Synthesis of Cr2O3-Al2O3 powders with various Cr2O3/Al2O3 molar ratios and their applications as support for the preparation of nickel catalysts in CO2 methanation reaction

The Methanation of CO2 to CH4 is a significant route to save energy and reduce CO2 emission. In this work, a series of Cr2O3-Al2O3 powders were synthesized by a novel and simple solid-state method and considered as the carrier for the nickel catalysts in CO2 methanation. The BET area and pore volume of the supports decreased with the decrease in Al2O3/Cr2O3 molar ratio.
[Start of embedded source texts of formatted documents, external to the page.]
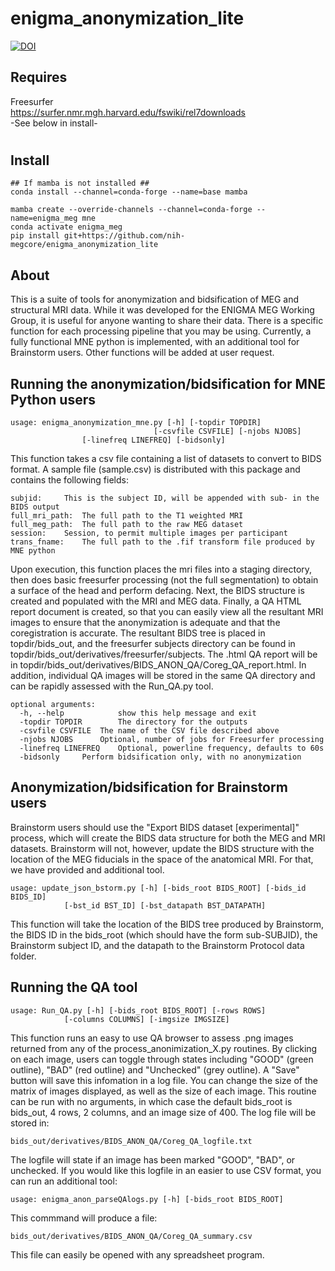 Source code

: # enigma_anonymization_lite
[![DOI](https://zenodo.org/badge/590572061.svg)](https://zenodo.org/doi/10.5281/zenodo.11390619)

## Requires
Freesurfer <br>
https://surfer.nmr.mgh.harvard.edu/fswiki/rel7downloads <br>
-See below in install-

#
## Install

```
## If mamba is not installed ##
conda install --channel=conda-forge --name=base mamba
```
```
mamba create --override-channels --channel=conda-forge --name=enigma_meg mne
conda activate enigma_meg
pip install git+https://github.com/nih-megcore/enigma_anonymization_lite
```
## About

This is a suite of tools for anonymization and bidsification of MEG and structural MRI data.
While it was developed for the ENIGMA MEG Working Group, it is useful for anyone wanting to 
share their data. There is a specific function for each processing pipeline that you may be 
using. Currently, a fully functional MNE python is implemented, with an additional tool for 
Brainstorm users. Other functions will be added at user request. 

## Running the anonymization/bidsification for MNE Python users
```
usage: enigma_anonymization_mne.py [-h] [-topdir TOPDIR]
                                [-csvfile CSVFILE] [-njobs NJOBS]
				[-linefreq LINEFREQ] [-bidsonly]
```
This function takes a csv file containing a list of datasets to
convert to BIDS format. A sample file (sample.csv) is distributed
with this package and contains the following fields:
```
subjid: 	This is the subject ID, will be appended with sub- in the BIDS output
full_mri_path: 	The full path to the T1 weighted MRI
full_meg_path: 	The full path to the raw MEG dataset
session:	Session, to permit multiple images per participant
trans_fname:	The full path to the .fif transform file produced by MNE python
```
Upon execution, this function places the mri files into a staging directory, then does
basic freesurfer processing (not the full segmentation) to obtain a surface of the 
head and perform defacing. Next, the BIDS structure is created and populated
with the MRI and MEG data. Finally, a QA HTML report document is created, so that you
can easily view all the resultant MRI images to ensure that the anonymization
is adequate and that the coregistration is accurate. The resultant BIDS tree is placed 
in topdir/bids_out, and the freesurfer subjects directory can be found in 
topdir/bids_out/derivatives/freesurfer/subjects. The .html QA report will be
in topdir/bids_out/derivatives/BIDS_ANON_QA/Coreg_QA_report.html. In addition, individual
QA images will be stored in the same QA directory and can be rapidly assessed with the
Run_QA.py tool. 
```
optional arguments:
  -h, --help            show this help message and exit
  -topdir TOPDIR        The directory for the outputs
  -csvfile CSVFILE	The name of the CSV file described above
  -njobs NJOBS		Optional, number of jobs for Freesurfer processing
  -linefreq LINEFREQ	Optional, powerline frequency, defaults to 60s
  -bidsonly		Perform bidsification only, with no anonymization
```
## Anonymization/bidsification for Brainstorm users

Brainstorm users should use the "Export BIDS dataset [experimental]" process, which will
create the BIDS data structure for both the MEG and MRI datasets. Brainstorm will not, 
however, update the BIDS structure with the location of the MEG fiducials in the space
of the anatomical MRI. For that, we have provided and additional tool. 
```
usage: update_json_bstorm.py [-h] [-bids_root BIDS_ROOT] [-bids_id BIDS_ID]
			[-bst_id BST_ID] [-bst_datapath BST_DATAPATH]
```
This function will take the location of the BIDS tree produced by Brainstorm, the BIDS ID 
in the bids_root (which should have the form sub-SUBJID), the Brainstorm subject ID, and 
the datapath to the Brainstorm Protocol data folder. 

## Running the QA tool
```
usage: Run_QA.py [-h] [-bids_root BIDS_ROOT] [-rows ROWS]
			[-columns COLUMNS] [-imgsize IMGSIZE]
```
This function runs an easy to use QA browser to assess .png images returned from any
of the process_anonimization_X.py routines. By clicking on each image, users can toggle 
through states including "GOOD" (green outline), "BAD" (red outline) and "Unchecked" (grey
outline). A "Save" button will save this infomation in a log file. You can change the size
of the matrix of images displayed, as well as the size of each image. This routine can be 
run with no arguments, in which case the default bids_root is bids_out, 4 rows, 2 columns, 
and an image size of 400. The log file will be stored in:
```
bids_out/derivatives/BIDS_ANON_QA/Coreg_QA_logfile.txt
```
The logfile will state if an image has been marked "GOOD", "BAD", or unchecked. If you would 
like this logfile in an easier to use CSV format, you can run an additional tool:
```
usage: enigma_anon_parseQAlogs.py [-h] [-bids_root BIDS_ROOT]
```
This commmand will produce a file: 
```
bids_out/derivatives/BIDS_ANON_QA/Coreg_QA_summary.csv
```
This file can easily be opened with any spreadsheet program. 

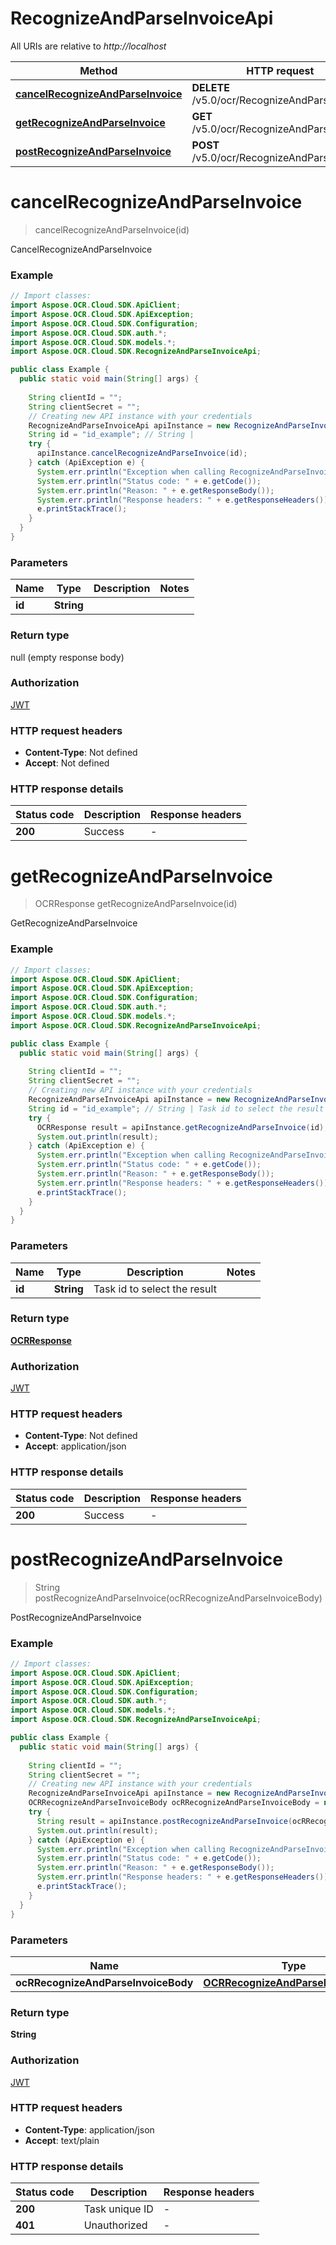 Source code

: # RecognizeAndParseInvoiceApi

All URIs are relative to *http://localhost*

| Method | HTTP request | Description |
|------------- | ------------- | -------------|
| [**cancelRecognizeAndParseInvoice**](RecognizeAndParseInvoiceApi.md#cancelRecognizeAndParseInvoice) | **DELETE** /v5.0/ocr/RecognizeAndParseInvoice | CancelRecognizeAndParseInvoice |
| [**getRecognizeAndParseInvoice**](RecognizeAndParseInvoiceApi.md#getRecognizeAndParseInvoice) | **GET** /v5.0/ocr/RecognizeAndParseInvoice | GetRecognizeAndParseInvoice |
| [**postRecognizeAndParseInvoice**](RecognizeAndParseInvoiceApi.md#postRecognizeAndParseInvoice) | **POST** /v5.0/ocr/RecognizeAndParseInvoice | PostRecognizeAndParseInvoice |


<a name="cancelRecognizeAndParseInvoice"></a>
# **cancelRecognizeAndParseInvoice**
> cancelRecognizeAndParseInvoice(id)

CancelRecognizeAndParseInvoice

### Example
```java
// Import classes:
import Aspose.OCR.Cloud.SDK.ApiClient;
import Aspose.OCR.Cloud.SDK.ApiException;
import Aspose.OCR.Cloud.SDK.Configuration;
import Aspose.OCR.Cloud.SDK.auth.*;
import Aspose.OCR.Cloud.SDK.models.*;
import Aspose.OCR.Cloud.SDK.RecognizeAndParseInvoiceApi;

public class Example {
  public static void main(String[] args) {
    
    String clientId = "";
    String clientSecret = "";
    // Creating new API instance with your credentials
    RecognizeAndParseInvoiceApi apiInstance = new RecognizeAndParseInvoiceApi(clientId, clientSecret);
    String id = "id_example"; // String | 
    try {
      apiInstance.cancelRecognizeAndParseInvoice(id);
    } catch (ApiException e) {
      System.err.println("Exception when calling RecognizeAndParseInvoiceApi#cancelRecognizeAndParseInvoice");
      System.err.println("Status code: " + e.getCode());
      System.err.println("Reason: " + e.getResponseBody());
      System.err.println("Response headers: " + e.getResponseHeaders());
      e.printStackTrace();
    }
  }
}
```

### Parameters

| Name | Type | Description  | Notes |
|------------- | ------------- | ------------- | -------------|
| **id** | **String**|  | |

### Return type

null (empty response body)

### Authorization

[JWT](../README.md#JWT)

### HTTP request headers

 - **Content-Type**: Not defined
 - **Accept**: Not defined

### HTTP response details
| Status code | Description | Response headers |
|-------------|-------------|------------------|
| **200** | Success |  -  |

<a name="getRecognizeAndParseInvoice"></a>
# **getRecognizeAndParseInvoice**
> OCRResponse getRecognizeAndParseInvoice(id)

GetRecognizeAndParseInvoice

### Example
```java
// Import classes:
import Aspose.OCR.Cloud.SDK.ApiClient;
import Aspose.OCR.Cloud.SDK.ApiException;
import Aspose.OCR.Cloud.SDK.Configuration;
import Aspose.OCR.Cloud.SDK.auth.*;
import Aspose.OCR.Cloud.SDK.models.*;
import Aspose.OCR.Cloud.SDK.RecognizeAndParseInvoiceApi;

public class Example {
  public static void main(String[] args) {
    
    String clientId = "";
    String clientSecret = "";
    // Creating new API instance with your credentials
    RecognizeAndParseInvoiceApi apiInstance = new RecognizeAndParseInvoiceApi(clientId, clientSecret);
    String id = "id_example"; // String | Task id to select the result
    try {
      OCRResponse result = apiInstance.getRecognizeAndParseInvoice(id);
      System.out.println(result);
    } catch (ApiException e) {
      System.err.println("Exception when calling RecognizeAndParseInvoiceApi#getRecognizeAndParseInvoice");
      System.err.println("Status code: " + e.getCode());
      System.err.println("Reason: " + e.getResponseBody());
      System.err.println("Response headers: " + e.getResponseHeaders());
      e.printStackTrace();
    }
  }
}
```

### Parameters

| Name | Type | Description  | Notes |
|------------- | ------------- | ------------- | -------------|
| **id** | **String**| Task id to select the result | |

### Return type

[**OCRResponse**](OCRResponse.md)

### Authorization

[JWT](../README.md#JWT)

### HTTP request headers

 - **Content-Type**: Not defined
 - **Accept**: application/json

### HTTP response details
| Status code | Description | Response headers |
|-------------|-------------|------------------|
| **200** | Success |  -  |

<a name="postRecognizeAndParseInvoice"></a>
# **postRecognizeAndParseInvoice**
> String postRecognizeAndParseInvoice(ocRRecognizeAndParseInvoiceBody)

PostRecognizeAndParseInvoice

### Example
```java
// Import classes:
import Aspose.OCR.Cloud.SDK.ApiClient;
import Aspose.OCR.Cloud.SDK.ApiException;
import Aspose.OCR.Cloud.SDK.Configuration;
import Aspose.OCR.Cloud.SDK.auth.*;
import Aspose.OCR.Cloud.SDK.models.*;
import Aspose.OCR.Cloud.SDK.RecognizeAndParseInvoiceApi;

public class Example {
  public static void main(String[] args) {
    
    String clientId = "";
    String clientSecret = "";
    // Creating new API instance with your credentials
    RecognizeAndParseInvoiceApi apiInstance = new RecognizeAndParseInvoiceApi(clientId, clientSecret);
    OCRRecognizeAndParseInvoiceBody ocRRecognizeAndParseInvoiceBody = new OCRRecognizeAndParseInvoiceBody(); // OCRRecognizeAndParseInvoiceBody | 
    try {
      String result = apiInstance.postRecognizeAndParseInvoice(ocRRecognizeAndParseInvoiceBody);
      System.out.println(result);
    } catch (ApiException e) {
      System.err.println("Exception when calling RecognizeAndParseInvoiceApi#postRecognizeAndParseInvoice");
      System.err.println("Status code: " + e.getCode());
      System.err.println("Reason: " + e.getResponseBody());
      System.err.println("Response headers: " + e.getResponseHeaders());
      e.printStackTrace();
    }
  }
}
```

### Parameters

| Name | Type | Description  | Notes |
|------------- | ------------- | ------------- | -------------|
| **ocRRecognizeAndParseInvoiceBody** | [**OCRRecognizeAndParseInvoiceBody**](OCRRecognizeAndParseInvoiceBody.md)|  | |

### Return type

**String**

### Authorization

[JWT](../README.md#JWT)

### HTTP request headers

 - **Content-Type**: application/json
 - **Accept**: text/plain

### HTTP response details
| Status code | Description | Response headers |
|-------------|-------------|------------------|
| **200** | Task unique ID |  -  |
| **401** | Unauthorized |  -  |

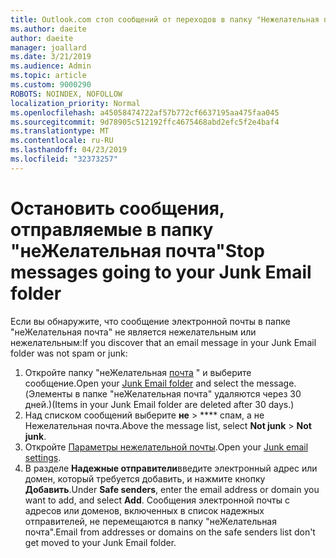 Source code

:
 ```yaml
---
title: Outlook.com стоп сообщений от переходов в папку "Нежелательная почта"
ms.author: daeite
author: daeite
manager: joallard
ms.date: 3/21/2019
ms.audience: Admin
ms.topic: article
ms.custom: 9000290
ROBOTS: NOINDEX, NOFOLLOW
localization_priority: Normal
ms.openlocfilehash: a45058474722af57b772cf6637195aa475faa045
ms.sourcegitcommit: 9d78905c512192ffc4675468abd2efc5f2e4baf4
ms.translationtype: MT
ms.contentlocale: ru-RU
ms.lasthandoff: 04/23/2019
ms.locfileid: "32373257"
---
```

# <a name="stop-messages-going-to-your-junk-email-folder"></a><span data-ttu-id="3f8f2-102">Остановить сообщения, отправляемые в папку "неЖелательная почта"</span><span class="sxs-lookup"><span data-stu-id="3f8f2-102">Stop messages going to your Junk Email folder</span></span>

<span data-ttu-id="3f8f2-103">Если вы обнаружите, что сообщение электронной почты в папке "неЖелательная почта" не является нежелательным или нежелательным:</span><span class="sxs-lookup"><span data-stu-id="3f8f2-103">If you discover that an email message in your Junk Email folder was not spam or junk:</span></span>

1. <span data-ttu-id="3f8f2-104">Откройте папку "неЖелательная [почта](https://outlook.live.com/mail/junkemail) " и выберите сообщение.</span><span class="sxs-lookup"><span data-stu-id="3f8f2-104">Open your [Junk Email folder](https://outlook.live.com/mail/junkemail) and select the message.</span></span> <span data-ttu-id="3f8f2-105">(Элементы в папке "неЖелательная почта" удаляются через 30 дней.)</span><span class="sxs-lookup"><span data-stu-id="3f8f2-105">(Items in your Junk Email folder are deleted after 30 days.)</span></span>
1. <span data-ttu-id="3f8f2-106">Над списком сообщений выберите **не** > \*\*\*\* спам, а не Нежелательная почта.</span><span class="sxs-lookup"><span data-stu-id="3f8f2-106">Above the message list, select **Not junk** > **Not junk**.</span></span>
1. <span data-ttu-id="3f8f2-107">Откройте [Параметры нежелательной почты](https://go.microsoft.com/fwlink/?linkid=2035804).</span><span class="sxs-lookup"><span data-stu-id="3f8f2-107">Open your [Junk email settings](https://go.microsoft.com/fwlink/?linkid=2035804).</span></span>
1. <span data-ttu-id="3f8f2-108">В разделе **Надежные отправители**введите электронный адрес или домен, который требуется добавить, и нажмите кнопку **Добавить**.</span><span class="sxs-lookup"><span data-stu-id="3f8f2-108">Under **Safe senders**, enter the email address or domain you want to add, and select **Add**.</span></span> <span data-ttu-id="3f8f2-109">Сообщения электронной почты с адресов или доменов, включенных в список надежных отправителей, не перемещаются в папку "неЖелательная почта".</span><span class="sxs-lookup"><span data-stu-id="3f8f2-109">Email from addresses or domains on the safe senders list don't get moved to your Junk Email folder.</span></span> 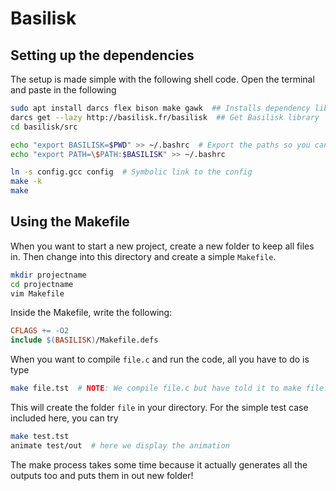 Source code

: # Basilisk

## Setting up the dependencies

The setup is made simple with the following shell code. Open the terminal and paste in the following

```bash
sudo apt install darcs flex bison make gawk  ## Installs dependency libraries
darcs get --lazy http://basilisk.fr/basilisk  ## Get Basilisk library
cd basilisk/src

echo "export BASILISK=$PWD" >> ~/.bashrc  # Export the paths so you can build from any directory
echo "export PATH=\$PATH:$BASILISK" >> ~/.bashrc

ln -s config.gcc config  # Symbolic link to the config
make -k
make
```

## Using the Makefile

When you want to start a new project, create a new folder to keep all files in. Then change into this directory and create a simple `Makefile`.

```bash
mkdir projectname
cd projectname
vim Makefile
```

Inside the Makefile, write the following:

```Makefile
CFLAGS += -O2
include $(BASILISK)/Makefile.defs
```

When you want to compile `file.c`  and run the code, all you have to do is type

```bash
make file.tst  # NOTE: We compile file.c but have told it to make file.tst
```

This will create the folder `file` in your directory.
For the simple test case included here, you can try

```bash
make test.tst
animate test/out  # here we display the animation
```

The make process takes some time because it actually generates all the outputs too and puts them in out new folder!

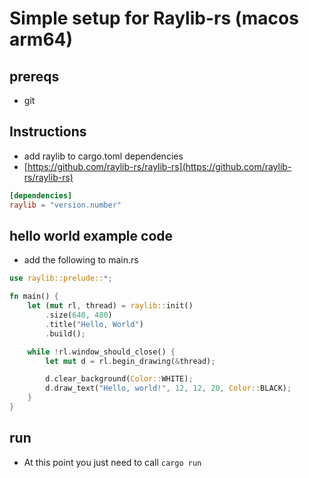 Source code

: # Simple setup for Raylib-rs (macos arm64)

## prereqs

- git

## Instructions

- add raylib to cargo.toml dependencies
- [https://github.com/raylib-rs/raylib-rs](https://github.com/raylib-rs/raylib-rs)

```toml
[dependencies]
raylib = "version.number"
```

## hello world example code

- add the following to main.rs

```rs
use raylib::prelude::*;

fn main() {
    let (mut rl, thread) = raylib::init()
        .size(640, 480)
        .title("Hello, World")
        .build();

    while !rl.window_should_close() {
        let mut d = rl.begin_drawing(&thread);

        d.clear_background(Color::WHITE);
        d.draw_text("Hello, world!", 12, 12, 20, Color::BLACK);
    }
}
```

## run

- At this point you just need to call `cargo run`
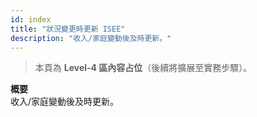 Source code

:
 ```yaml
---
id: index
title: "狀況變更時更新 ISEE"
description: "收入/家庭變動後及時更新。"
---
```


> 本頁為 **Level-4 區內容占位**（後續將擴展至實務步驟）。

**概要**  
收入/家庭變動後及時更新。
The results indicated that the increase in Cr2O3 content improved the catalytic performance and 15 wt%Ni/Cr2O3 catalyst exhibited the highest CO2 conversion of 80.51%, and 100% CH4 selectivity at 350 degrees C. The results indicated that the CO2 conversion improved with the increment in H-2/CO2 molar ratio from 2 to 5. The improvement in CO2 conversion was also observed with decreasing GHSV due to the longer residence time of the reactants on the catalyst surface. Also, the results showed that increasing calcination temperature led to a decrease in CO2 conversion. The 15 wt%Ni/Cr2O3 catalyst exhibited high stability in carbon dioxide methanation reaction. (C) 2020 Hydrogen Energy Publications LLC. Published by Elsevier Ltd. All rights reserved.

Automated summary

In this study, a series of Cr2O3-Al2O3 powders were synthesized as carriers for nickel catalysts in CO2 methanation, showing improved catalytic performance with increased Cr2O3 content. The 15 wt%Ni/Cr2O3 catalyst exhibited high CO2 conversion and CH4 selectivity, and the CO2 conversion was found to increase with higher H2/CO2 molar ratios and lower gas hourly space velocities. Additionally, increasing calcination temperature led to lower CO2 conversion, while the catalyst showed high stability in the methanation reaction.